**Exercise requirements**
Below are some records; output exactly the lines from the line with "コミュニケーションが苦手な人にとって誰か" to the line with "Sky Way (WebRTC)", both ends kept, and nothing more.

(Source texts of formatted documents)

• • •

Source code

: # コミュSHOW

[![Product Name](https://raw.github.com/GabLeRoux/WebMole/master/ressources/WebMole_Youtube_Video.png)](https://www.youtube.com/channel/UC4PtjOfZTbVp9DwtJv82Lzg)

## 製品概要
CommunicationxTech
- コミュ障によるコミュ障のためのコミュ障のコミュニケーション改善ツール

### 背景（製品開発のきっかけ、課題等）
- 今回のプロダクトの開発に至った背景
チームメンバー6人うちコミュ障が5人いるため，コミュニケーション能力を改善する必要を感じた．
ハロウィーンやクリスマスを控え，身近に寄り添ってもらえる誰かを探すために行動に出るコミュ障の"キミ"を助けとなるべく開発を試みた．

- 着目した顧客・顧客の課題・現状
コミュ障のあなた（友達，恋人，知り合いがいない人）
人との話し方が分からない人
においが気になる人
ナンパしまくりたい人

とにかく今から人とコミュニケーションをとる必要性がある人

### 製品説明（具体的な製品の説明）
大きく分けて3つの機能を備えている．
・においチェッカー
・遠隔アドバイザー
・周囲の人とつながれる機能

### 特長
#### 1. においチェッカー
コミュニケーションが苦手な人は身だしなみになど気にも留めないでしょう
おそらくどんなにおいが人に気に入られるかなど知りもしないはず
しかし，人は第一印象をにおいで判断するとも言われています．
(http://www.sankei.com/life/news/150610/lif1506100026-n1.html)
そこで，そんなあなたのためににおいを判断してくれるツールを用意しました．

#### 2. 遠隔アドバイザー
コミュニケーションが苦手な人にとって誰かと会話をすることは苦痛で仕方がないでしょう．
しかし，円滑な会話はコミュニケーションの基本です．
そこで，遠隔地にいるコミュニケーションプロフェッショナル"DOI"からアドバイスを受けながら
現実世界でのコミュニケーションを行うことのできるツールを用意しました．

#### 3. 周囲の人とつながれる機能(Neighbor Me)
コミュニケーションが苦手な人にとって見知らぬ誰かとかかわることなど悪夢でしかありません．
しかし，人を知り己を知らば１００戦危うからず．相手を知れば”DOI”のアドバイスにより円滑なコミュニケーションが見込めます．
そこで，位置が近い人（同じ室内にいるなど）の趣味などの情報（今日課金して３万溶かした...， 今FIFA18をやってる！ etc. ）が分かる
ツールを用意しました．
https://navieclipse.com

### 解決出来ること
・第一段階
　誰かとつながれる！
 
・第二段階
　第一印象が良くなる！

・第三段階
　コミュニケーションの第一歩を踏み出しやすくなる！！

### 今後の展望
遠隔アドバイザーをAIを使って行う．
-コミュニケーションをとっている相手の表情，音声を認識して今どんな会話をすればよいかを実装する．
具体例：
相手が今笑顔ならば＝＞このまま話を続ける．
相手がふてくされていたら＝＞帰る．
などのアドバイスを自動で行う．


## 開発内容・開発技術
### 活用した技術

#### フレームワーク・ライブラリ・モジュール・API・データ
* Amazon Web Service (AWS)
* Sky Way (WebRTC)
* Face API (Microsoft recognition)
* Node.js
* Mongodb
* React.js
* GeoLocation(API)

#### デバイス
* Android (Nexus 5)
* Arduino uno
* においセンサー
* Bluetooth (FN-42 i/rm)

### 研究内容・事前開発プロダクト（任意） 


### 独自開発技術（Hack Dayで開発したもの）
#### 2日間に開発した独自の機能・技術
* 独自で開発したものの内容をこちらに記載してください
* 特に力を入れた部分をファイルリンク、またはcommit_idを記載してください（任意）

• • •

**Task solution**
コミュニケーションが苦手な人にとって誰かと会話をすることは苦痛で仕方がないでしょう．
しかし，円滑な会話はコミュニケーションの基本です．
そこで，遠隔地にいるコミュニケーションプロフェッショナル"DOI"からアドバイスを受けながら
現実世界でのコミュニケーションを行うことのできるツールを用意しました．

#### 3. 周囲の人とつながれる機能(Neighbor Me)
コミュニケーションが苦手な人にとって見知らぬ誰かとかかわることなど悪夢でしかありません．
しかし，人を知り己を知らば１００戦危うからず．相手を知れば”DOI”のアドバイスにより円滑なコミュニケーションが見込めます．
そこで，位置が近い人（同じ室内にいるなど）の趣味などの情報（今日課金して３万溶かした...， 今FIFA18をやってる！ etc. ）が分かる
ツールを用意しました．
https://navieclipse.com

### 解決出来ること
・第一段階
　誰かとつながれる！
 
・第二段階
　第一印象が良くなる！

・第三段階
　コミュニケーションの第一歩を踏み出しやすくなる！！

### 今後の展望
遠隔アドバイザーをAIを使って行う．
-コミュニケーションをとっている相手の表情，音声を認識して今どんな会話をすればよいかを実装する．
具体例：
相手が今笑顔ならば＝＞このまま話を続ける．
相手がふてくされていたら＝＞帰る．
などのアドバイスを自動で行う．


## 開発内容・開発技術
### 活用した技術

#### フレームワーク・ライブラリ・モジュール・API・データ
* Amazon Web Service (AWS)
* Sky Way (WebRTC)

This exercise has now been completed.